Please give the data again in full, precisely as it is written.

Stored entries:
= Beginning of Section =
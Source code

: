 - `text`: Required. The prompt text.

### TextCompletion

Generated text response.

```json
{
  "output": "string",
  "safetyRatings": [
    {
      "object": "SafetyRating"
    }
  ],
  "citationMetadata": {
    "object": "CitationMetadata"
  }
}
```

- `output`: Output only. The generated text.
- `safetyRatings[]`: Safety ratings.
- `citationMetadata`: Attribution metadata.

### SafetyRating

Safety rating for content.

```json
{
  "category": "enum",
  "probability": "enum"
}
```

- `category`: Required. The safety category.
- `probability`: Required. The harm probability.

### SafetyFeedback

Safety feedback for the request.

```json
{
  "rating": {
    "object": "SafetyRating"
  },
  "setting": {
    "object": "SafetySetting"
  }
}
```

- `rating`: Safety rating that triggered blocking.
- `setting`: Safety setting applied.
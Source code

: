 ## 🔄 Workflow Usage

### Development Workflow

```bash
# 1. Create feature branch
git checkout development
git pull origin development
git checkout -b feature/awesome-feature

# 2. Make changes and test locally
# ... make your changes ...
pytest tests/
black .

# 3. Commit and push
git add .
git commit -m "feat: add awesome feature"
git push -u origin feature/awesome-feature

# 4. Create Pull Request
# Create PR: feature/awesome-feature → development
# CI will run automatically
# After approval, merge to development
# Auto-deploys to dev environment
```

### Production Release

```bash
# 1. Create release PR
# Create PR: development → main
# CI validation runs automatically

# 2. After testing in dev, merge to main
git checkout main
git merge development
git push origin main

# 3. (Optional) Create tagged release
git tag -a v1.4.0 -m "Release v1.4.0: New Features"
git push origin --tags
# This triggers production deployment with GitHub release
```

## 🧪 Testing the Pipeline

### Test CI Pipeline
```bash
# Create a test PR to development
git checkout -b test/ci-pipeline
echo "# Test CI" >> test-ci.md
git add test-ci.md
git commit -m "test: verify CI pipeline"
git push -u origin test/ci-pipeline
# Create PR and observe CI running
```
= End of Section =
Result for this task:
Source code

: - `text`: Required. The prompt text.

### TextCompletion

Generated text response.

```json
{
  "output": "string",
  "safetyRatings": [
    {
      "object": "SafetyRating"
    }
  ],
  "citationMetadata": {
    "object": "CitationMetadata"
  }
}
```

- `output`: Output only. The generated text.
- `safetyRatings[]`: Safety ratings.
- `citationMetadata`: Attribution metadata.

### SafetyRating

Safety rating for content.

```json
{
  "category": "enum",
  "probability": "enum"
}
```

- `category`: Required. The safety category.
- `probability`: Required. The harm probability.

### SafetyFeedback

Safety feedback for the request.

```json
{
  "rating": {
    "object": "SafetyRating"
  },
  "setting": {
    "object": "SafetySetting"
  }
}
```

- `rating`: Safety rating that triggered blocking.
- `setting`: Safety setting applied.
Source code

: ## 🔄 Workflow Usage

### Development Workflow

```bash
# 1. Create feature branch
git checkout development
git pull origin development
git checkout -b feature/awesome-feature

# 2. Make changes and test locally
# ... make your changes ...
pytest tests/
black .

# 3. Commit and push
git add .
git commit -m "feat: add awesome feature"
git push -u origin feature/awesome-feature

# 4. Create Pull Request
# Create PR: feature/awesome-feature → development
# CI will run automatically
# After approval, merge to development
# Auto-deploys to dev environment
```

### Production Release

```bash
# 1. Create release PR
# Create PR: development → main
# CI validation runs automatically

# 2. After testing in dev, merge to main
git checkout main
git merge development
git push origin main

# 3. (Optional) Create tagged release
git tag -a v1.4.0 -m "Release v1.4.0: New Features"
git push origin --tags
# This triggers production deployment with GitHub release
```

## 🧪 Testing the Pipeline

### Test CI Pipeline
```bash
# Create a test PR to development
git checkout -b test/ci-pipeline
echo "# Test CI" >> test-ci.md
git add test-ci.md
git commit -m "test: verify CI pipeline"
git push -u origin test/ci-pipeline
# Create PR and observe CI running
```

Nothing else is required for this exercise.